Cooking the Seasons: Roasted Eggplant Soup
Chef Anne shows you how to make the best use of produce from your local farmers markets.
Florida is a rather unique state when it comes to growing fruits and vegetables because it is usually on somewhat of a “reverse-cycle” to the rest of the country. When things thrive in the summer up north, our heat is too much for some. The same is true when the northern states are covered in snow and our growing season is at a peak.
Whenever you can get the freshest fruits and vegetables grown locally, they will not only taste better and have retained more of their nutrients, but they typically cost less than those shipped in from across the country.
We have many farmers markets here and each month brings the best of seasonal foods. January and February are great for cabbage, broccoli and brussels sprouts. Eggplant, bell (sweet) peppers and squash are also in season. As for fruits, it’s the citrus fruits and strawberries that are in season. A great chart produced by the Florida Department of Agriculture lists the growing seasons of some of the most popular produce. To view the chart, click here.
When I stopped by my local farmers’ market this week, I picked up some gorgeous eggplant. It was picture-perfect. I took it home and turned it into some delicious roasted eggplant soup. This is an easy recipe. You need about an hour and a half in cooking time, but the prep time is fast and easy. Try it this weekend after a trip to the Dunedin Green Market.
Roasted Eggplant Soup
- 3 medium tomatoes, halved
- 1 ½ pound eggplant, sliced lengthwise
- 1 small onion, halved
- 4 large whole garlic cloves, peeled
- 2 Tablespoons extra virgin olive oil
- 1 Tablespoon fresh thyme, chopped (may substitute 1 teaspoon dried thyme)
- 4 cups homemade chicken stock or low sodium store bought broth
- 1 cup heavy cream (optional)
- Salt and freshly ground black pepper, to taste
- Fresh parsley, chopped (for garnish)
Preheat oven to 400 F.
1. Place tomatoes, eggplant, onion and garlic on large baking sheet.
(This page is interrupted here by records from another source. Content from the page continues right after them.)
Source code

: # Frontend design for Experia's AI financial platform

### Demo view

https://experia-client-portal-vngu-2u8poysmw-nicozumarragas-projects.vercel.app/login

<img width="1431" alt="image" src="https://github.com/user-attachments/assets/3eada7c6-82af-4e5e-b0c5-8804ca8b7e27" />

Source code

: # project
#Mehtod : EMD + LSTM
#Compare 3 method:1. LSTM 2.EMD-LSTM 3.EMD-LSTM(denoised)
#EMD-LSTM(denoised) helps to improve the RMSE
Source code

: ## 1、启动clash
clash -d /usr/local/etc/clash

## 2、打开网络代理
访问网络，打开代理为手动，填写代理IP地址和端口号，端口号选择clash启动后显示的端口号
Brush with oil. Place in oven for 45 minutes or until vegetables are tender and beginning to lightly brown. Remove from oven to cool.
2. Remove eggplant from flesh by scooping out with a spoon. Discard flesh. Place eggplant, tomatoes, onion, garlic and thyme into large stock pot.
3. Add chicken stock and bring to a boil. Reduce heat to a simmer and cook for 45 minutes or until all vegetables are soft.
4. If you have an immersion (stick) blender, use it to puree the soup. If not, place the soup, in batches, into a blender and puree. Return to stock pot.
5. Add cream to pot and bring heat back to a gentle simmer. (This soup is quite tasty without the cream if you prefer not to use it.) Season to taste with salt and pepper, ladle into bowls and top with some chopped parsley right before serving. Enjoy!